# Rogue Octane vs UUC EVO3 SSK; Which One?



## kc5 (Aug 9, 2004)

Hello, I'm new here.

Which short shifter kit should I install in my '03 530i w/sport pkg? Rogue Octane or UUC EVO3? I want a shorter and more precise shift with the least amount of notchiness, effort, noise and vibrations.

Need opinion from anyone with experience with either or both makes.

KC
'03 530i (E39)
Sport & Premium Pkg


----------



## bmw540i (Mar 30, 2003)

You will find very little that have experienece with both. You cant go wrong with either, I have the UUC EVO2 and love it specially with their heavy RK3 knob makes a world of difference.


----------



## Lscman (Aug 5, 2003)

IMO, the Rogue plastic ball unit is no better than OEM. It's basically a $50 factory shifter with a different throw. You can probably do just as well with a BMW MZ3 or similar unit. 

A couple shifters offer a precision, low friction metal pivot ball & EVO3 is a fine example. Mine shifts excellent.


----------



## Malachi (Sep 30, 2003)

Here is a link that you may find useful. CLICK HERE.


----------



## cantona7 (Apr 8, 2004)

Do a search on the 3-series board. Someone just did a very detailed comparison between the two. Granted, it's in an E46, but the general feel should be about the same. I just had the UUC installed yesterday and I love it! :thumbup:


----------



## Ågent99 (Jan 7, 2002)

Lscman said:


> IMO, the Rogue plastic ball unit is no better than OEM. It's basically a $50 factory shifter with a different throw. You can probably do just as well with a BMW MZ3 or similar unit.
> 
> A couple shifters offer a precision, low friction metal pivot ball & EVO3 is a fine example. Mine shifts excellent.


My plastic ball RE SSK is doing fine going on 40,000 miles now. In the early phases, UUC had serious noise and vibration problems but I understand they've taken care of it.

Chris


----------



## DZeckhausen (Mar 11, 2003)

Ågent99 said:


> My plastic ball RE SSK is doing fine going on 40,000 miles now. In the early phases, UUC had serious noise and vibration problems but I understand they've taken care of it.

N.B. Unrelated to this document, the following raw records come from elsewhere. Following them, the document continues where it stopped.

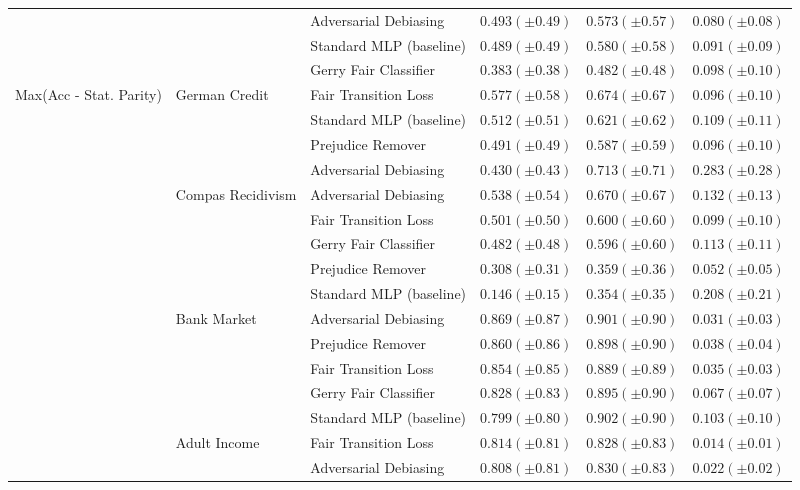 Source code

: \begin{tabular}{llllll}
 &  & Adversarial Debiasing & $0.493 (\pm0.49)$ & $0.573 (\pm0.57)$ & $0.080 (\pm0.08)$ \\
 &  & Standard MLP (baseline) & $0.489 (\pm0.49)$ & $0.580 (\pm0.58)$ & $0.091 (\pm0.09)$ \\
 &  & Gerry Fair Classifier & $0.383 (\pm0.38)$ & $0.482 (\pm0.48)$ & $0.098 (\pm0.10)$ \\
\cline{1-6} \cline{2-6}
\multirow[t]{19}{*}{Max(Acc - Stat. Parity)} & \multirow[t]{4}{*}{German Credit} & Fair Transition Loss & $0.577 (\pm0.58)$ & $0.674 (\pm0.67)$ & $0.096 (\pm0.10)$ \\
 &  & Standard MLP (baseline) & $0.512 (\pm0.51)$ & $0.621 (\pm0.62)$ & $0.109 (\pm0.11)$ \\
 &  & Prejudice Remover & $0.491 (\pm0.49)$ & $0.587 (\pm0.59)$ & $0.096 (\pm0.10)$ \\
 &  & Adversarial Debiasing & $0.430 (\pm0.43)$ & $0.713 (\pm0.71)$ & $0.283 (\pm0.28)$ \\
\cline{2-6}
 & \multirow[t]{5}{*}{Compas Recidivism} & Adversarial Debiasing & $0.538 (\pm0.54)$ & $0.670 (\pm0.67)$ & $0.132 (\pm0.13)$ \\
 &  & Fair Transition Loss & $0.501 (\pm0.50)$ & $0.600 (\pm0.60)$ & $0.099 (\pm0.10)$ \\
 &  & Gerry Fair Classifier & $0.482 (\pm0.48)$ & $0.596 (\pm0.60)$ & $0.113 (\pm0.11)$ \\
 &  & Prejudice Remover & $0.308 (\pm0.31)$ & $0.359 (\pm0.36)$ & $0.052 (\pm0.05)$ \\
 &  & Standard MLP (baseline) & $0.146 (\pm0.15)$ & $0.354 (\pm0.35)$ & $0.208 (\pm0.21)$ \\
\cline{2-6}
 & \multirow[t]{5}{*}{Bank Market} & Adversarial Debiasing & $0.869 (\pm0.87)$ & $0.901 (\pm0.90)$ & $0.031 (\pm0.03)$ \\
 &  & Prejudice Remover & $0.860 (\pm0.86)$ & $0.898 (\pm0.90)$ & $0.038 (\pm0.04)$ \\
 &  & Fair Transition Loss & $0.854 (\pm0.85)$ & $0.889 (\pm0.89)$ & $0.035 (\pm0.03)$ \\
 &  & Gerry Fair Classifier & $0.828 (\pm0.83)$ & $0.895 (\pm0.90)$ & $0.067 (\pm0.07)$ \\
 &  & Standard MLP (baseline) & $0.799 (\pm0.80)$ & $0.902 (\pm0.90)$ & $0.103 (\pm0.10)$ \\
\cline{2-6}
 & \multirow[t]{5}{*}{Adult Income} & Fair Transition Loss & $0.814 (\pm0.81)$ & $0.828 (\pm0.83)$ & $0.014 (\pm0.01)$ \\
 &  & Adversarial Debiasing & $0.808 (\pm0.81)$ & $0.830 (\pm0.83)$ & $0.022 (\pm0.02)$ \\

\end{tabular}
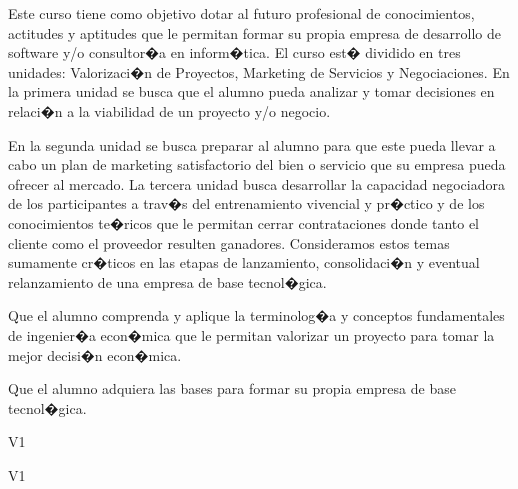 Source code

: \begin{syllabus}


\begin{justification}
Este curso tiene como objetivo dotar al futuro profesional de conocimientos, actitudes y aptitudes que le permitan formar su propia empresa de desarrollo de software y/o consultor�a en inform�tica. El curso est� dividido en tres unidades: Valorizaci�n de Proyectos, Marketing de Servicios y Negociaciones. En la primera unidad se busca que el alumno pueda analizar y tomar decisiones en relaci�n a la viabilidad de un proyecto y/o negocio.

En la segunda unidad se busca preparar al alumno para que este pueda llevar a cabo un plan de marketing satisfactorio del bien o servicio que su empresa pueda ofrecer al mercado. La tercera unidad busca desarrollar la capacidad negociadora de los participantes a trav�s del entrenamiento vivencial y pr�ctico y de los conocimientos te�ricos que le permitan cerrar contrataciones donde tanto el cliente como el proveedor resulten ganadores. Consideramos estos temas sumamente cr�ticos en las etapas de lanzamiento, consolidaci�n y eventual relanzamiento de una empresa de base tecnol�gica.
\end{justification}

\begin{goals}
\item Que el alumno comprenda y aplique la terminolog�a y conceptos fundamentales de ingenier�a econ�mica que le permitan valorizar un proyecto para tomar la mejor decisi�n econ�mica.
\item Que el alumno adquiera las bases para formar su propia empresa de base tecnol�gica.
\end{goals}

\begin{outcomes}{V1}
    \item {}
    \item {}
    \item {}
\end{outcomes}

\begin{competences}{V1}
    \item {} 
    \item {}
    \item {}
    \item {}
    \item {}
    \item {}
    \item {}
    \item {}
\end{competences}


\end{syllabus}
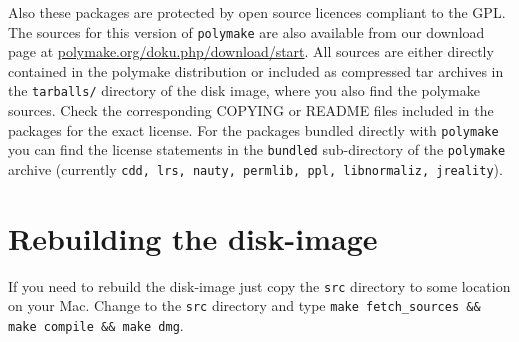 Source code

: \documentclass[a4paper]{amsart}
\newcommand{\polymake}{\texttt{polymake}\xspace}
\begin{document}
Also these packages are protected by open source licences compliant to the GPL. The sources for this version of \polymake are also available from our download page at \href{http://polymake.org/doku.php/download/start}{polymake.org/doku.php/download/start}. All sources are either directly contained in the polymake distribution or included as compressed tar archives in the \texttt{tarballs/} directory of the disk image, where you also find the polymake sources. Check the corresponding COPYING or README files included in the packages for the exact license.  For the packages bundled directly with \polymake you can find the license statements in the \texttt{bundled} sub-directory of the \polymake archive (currently \texttt{cdd, lrs, nauty, permlib, ppl, libnormaliz, jreality}).

\section*{Rebuilding the disk-image}

If you need to rebuild the disk-image just copy the \texttt{src} directory to some location on your Mac. Change to the \texttt{src} directory and type \texttt{make fetch\_sources \&\& make compile \&\& make dmg}.
\end{document}
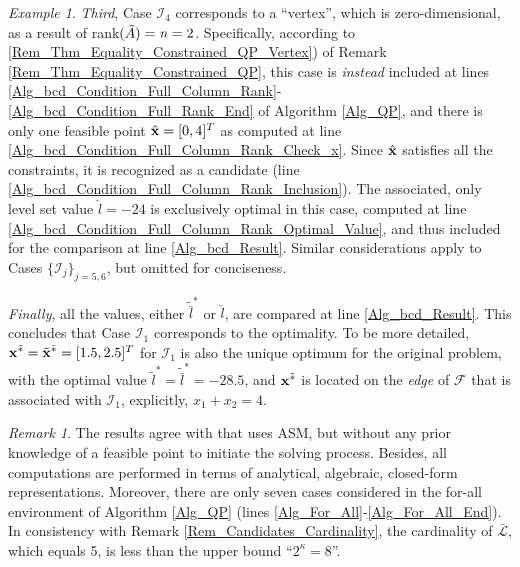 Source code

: \documentclass[9pt,twocolumn,twoside,lineno]{pnas-new-1}
\newcommand{\bfx}{{\bf x}}
\newcommand{\calF}{{\mathcal F}}
\newcommand{\calI}{{\mathcal I}}
\newcommand{\calL}{{\mathcal L}}
\newcommand{\itn}{{\it n}}
\theoremstyle{remark}
\newtheorem{remark}{Remark}[section]
\newtheorem{example}{Example}[section]
\begin{document}
\begin{example}
\textit{Third}, Case $\calI_4$ corresponds to a ``vertex'', which is zero-dimensional, as a result of rank$(\tilde A)=\itn=2$. Specifically, according to \ref{Rem_Thm_Equality_Constrained_QP_Vertex}) of Remark \ref{Rem_Thm_Equality_Constrained_QP}, this case is \textit{instead} included at lines \ref{Alg_bcd_Condition_Full_Column_Rank}-\ref{Alg_bcd_Condition_Full_Rank_End} of Algorithm \ref{Alg_QP}, and there is only one feasible point $\hat\bfx=[0,4]^T$ as computed at line \ref{Alg_bcd_Condition_Full_Column_Rank_Check_x}. Since $\hat\bfx$ satisfies all the constraints, it is recognized as a candidate (line \ref{Alg_bcd_Condition_Full_Column_Rank_Inclusion}). The associated, only level set value $\hat l=-24$ is exclusively optimal in this case, computed at line \ref{Alg_bcd_Condition_Full_Column_Rank_Optimal_Value}, and thus included for the comparison at line \ref{Alg_bcd_Result}. Similar considerations apply to Cases $\{\calI_j\}_{j=5,6}$, but omitted for conciseness.

\textit{Finally}, all the values, either $\tilde{\bar l}^*$ or $\hat l$, are compared at line \ref{Alg_bcd_Result}. This concludes that Case $\calI_1$ corresponds to the optimality. To be more detailed, $\bfx^{\tilde *}=\tilde\bfx^{\bar *}=[1.5,2.5]^T$ for $\calI_1$ is also the unique optimum for the original problem, with the optimal value $\tilde l^*=\tilde{\bar l}^*=-28.5$, and $\bfx^{\tilde *}$ is located on the \textit{edge} of $\calF$ that is associated with $\calI_1$, explicitly, $x_1+x_2=4$.

\begin{remark}
The results agree with \cite{Lu(Ye):03(16)} that uses ASM, but without any prior knowledge of a feasible point to initiate the solving process. Besides, all computations are performed in terms of analytical, algebraic, closed-form representations. Moreover, there are only seven cases considered in the for-all environment of Algorithm \ref{Alg_QP} (lines \ref{Alg_For_All}-\ref{Alg_For_All_End}). In consistency with Remark \ref{Rem_Candidates_Cardinality}, the cardinality of $\bar\calL$, which equals 5, is less than the upper bound ``$2^\kappa=8$''.
\label{Rem_Ex_QP_Nonsingular}
\end{remark}

\label{Ex_QP_Nonsingular}
\end{example}
\end{document}
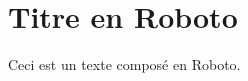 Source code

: \documentclass{scrartcl}
\begin{document}
\section{Titre en Roboto}
Ceci est un texte composé en Roboto.
\end{document}
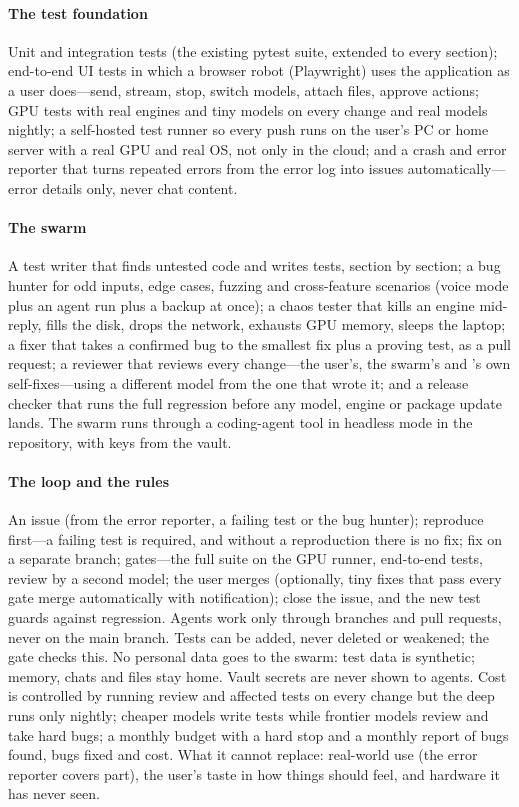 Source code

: \paragraph{The test foundation} Unit and integration tests (the existing pytest suite, extended to every section); end-to-end UI tests in which a browser robot (Playwright) uses the application as a user does---send, stream, stop, switch models, attach files, approve actions; GPU tests with real engines and tiny models on every change and real models nightly; a self-hosted test runner so every push runs on the user's PC or home server with a real GPU and real OS, not only in the cloud; and a crash and error reporter that turns repeated errors from the error log into issues automatically---error details only, never chat content.

\paragraph{The swarm} A test writer that finds untested code and writes tests, section by section; a bug hunter for odd inputs, edge cases, fuzzing and cross-feature scenarios (voice mode plus an agent run plus a backup at once); a chaos tester that kills an engine mid-reply, fills the disk, drops the network, exhausts GPU memory, sleeps the laptop; a fixer that takes a confirmed bug to the smallest fix plus a proving test, as a pull request; a reviewer that reviews every change---the user's, the swarm's and \hivi{}'s own self-fixes---using a different model from the one that wrote it; and a release checker that runs the full regression before any model, engine or package update lands. The swarm runs through a coding-agent tool in headless mode in the repository, with keys from the vault.

\paragraph{The loop and the rules} An issue (from the error reporter, a failing test or the bug hunter); reproduce first---a failing test is required, and without a reproduction there is no fix; fix on a separate branch; gates---the full suite on the GPU runner, end-to-end tests, review by a second model; the user merges (optionally, tiny fixes that pass every gate merge automatically with notification); close the issue, and the new test guards against regression. Agents work only through branches and pull requests, never on the main branch. Tests can be added, never deleted or weakened; the gate checks this. No personal data goes to the swarm: test data is synthetic; memory, chats and files stay home. Vault secrets are never shown to agents. Cost is controlled by running review and affected tests on every change but the deep runs only nightly; cheaper models write tests while frontier models review and take hard bugs; a monthly budget with a hard stop and a monthly report of bugs found, bugs fixed and cost. What it cannot replace: real-world use (the error reporter covers part), the user's taste in how things should feel, and hardware it has never seen.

I was going to jump in and say the same thing, however I was afraid my motives could be questioned since I sell the Rogue shifters. In my opinion, the plastic ball debate is much ado about nothing. I've had both of the shifters (not the new EVO 3) in my car and could not tell the difference between them. I've also installed both types of shifters in customer cars. Both will make the owner happy. And the plastic ball will NOT wear out in 10,000 miles and make the shifter sloppy. It just doesn't happen.

There is a difference in throw reduction between the Rogue and UUC shifters for the 528i and 530i models, with the UUC being more agressive in terms of throw reduction. For that platform, my personal preference would be for the UUC. But the 540i and M5 are challenging to tell apart from inside the car.

The Rogue shifter is a far cry from a mere modified factory shifter, as LSCMAN claims. The upper piece is machined from steel and has more mass than the factory lever. And the selector rod is solid steel and adds significant mass to the entire assembly, resulting in some reduction of the inherent notchniness of the factory mechanism.

Bottom line is that either one is a good choice.


----------